Transfer pricing and the pandemic recession: What to do about it

February 17, 2021

By Steven C. Wrappe, J.D., LL.M., and Marenglen Marku, Ph.D., The Tax Adviser

The COVID-19 pandemic has been globally devastating from both a personal and an economic standpoint. As of Jan. 5, more than 84 million people had been infected with the coronavirus, and more than 1.8 million people had died from the disease. Many multinational enterprises (MNEs) have suffered due to workforce issues, disrupted supply chains, and depressed demand caused by the pandemic. A lucky few industries, including digital services, biotech, and processed foods manufacturers, have achieved favorable outcomes based on specific higher demand. Nearly all businesses, even those that have fared better, are struggling to adapt to the post-pandemic business environment.

At the individual MNE level, the pandemic and the governmental interventions have forced sweeping changes in the allocation of functions, risks, and assets (tangibles and intangibles) among controlled parties and even produced material changes in the behavior of uncontrolled parties. Some of these changes were deliberate and intentional to address the impact of the pandemic (e.g., changes in functions and risks) while other allocations were simply the result of changes in demand and the resulting impact on profits (decreases or increases). In reaction to all of these material changes, MNEs will likely need to reevaluate their pre-pandemic transfer-pricing approach based on an updated application of the arm's-length principle and be prepared to defend changes in the transfer-pricing approach and results.

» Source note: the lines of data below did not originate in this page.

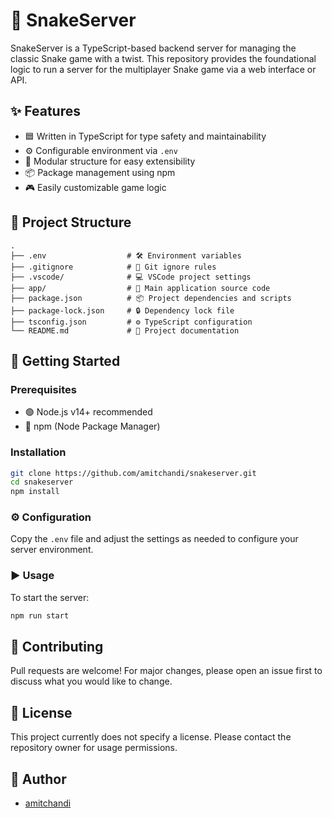 
# 🐍 SnakeServer

SnakeServer is a TypeScript-based backend server for managing the classic Snake game with a twist. This repository provides the foundational logic to run a server for the multiplayer Snake game via a web interface or API.

## ✨ Features

- 🟦 Written in TypeScript for type safety and maintainability
- ⚙️ Configurable environment via `.env`
- 🧩 Modular structure for easy extensibility
- 📦 Package management using npm
- 🎮 Easily customizable game logic

## 📁 Project Structure

```
.
├── .env                  # 🛠️ Environment variables
├── .gitignore            # 📄 Git ignore rules
├── .vscode/              # 💻 VSCode project settings
├── app/                  # 🐍 Main application source code
├── package.json          # 📦 Project dependencies and scripts
├── package-lock.json     # 🔒 Dependency lock file
├── tsconfig.json         # ⚙️ TypeScript configuration
└── README.md             # 📝 Project documentation
```

## 🚀 Getting Started

### Prerequisites

- 🟢 Node.js v14+ recommended
- 🔵 npm (Node Package Manager)

### Installation

```bash
git clone https://github.com/amitchandi/snakeserver.git
cd snakeserver
npm install
```

### ⚙️ Configuration

Copy the `.env` file and adjust the settings as needed to configure your server environment.

### ▶️ Usage

To start the server:

```bash
npm run start
```

## 🤝 Contributing

Pull requests are welcome! For major changes, please open an issue first to discuss what you would like to change.

## 📄 License

This project currently does not specify a license. Please contact the repository owner for usage permissions.

## 👤 Author

- [amitchandi](https://github.com/amitchandi)
<!--stackedit_data:
eyJoaXN0b3J5IjpbMTYwODU0ODMwNCwtNzk3NTQ0NTkxLDE5MT
k2Mjk4NTYsLTExMjUyMTczMDZdfQ==
-->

The pandemic and the pandemic recession
The pandemic has had a significant impact on the lives of people everywhere and on global business operations. Companies' global supply chains have been disrupted by plant closures, employee absences, and transportation issues. Contractual obligations of all types have been strained, violated, and renegotiated. Lowered sales and profitability have reduced the inherent value of intangibles and undermined risk allocations between parties to transactions. It should be noted that these pandemic-induced problems occur between both controlled and uncontrolled parties, as most businesses continue to adapt to the post-pandemic business environment.

Due to these fundamental changes to functions, risks, and assets, transfer prices need to be reevaluated and possibly altered to align again with supply chains and to recognize changes in value contributed by location. Entire transfer-pricing systems may need to be redesigned, given new sources of value creation and a cessation of some of the prior points of demand and supply.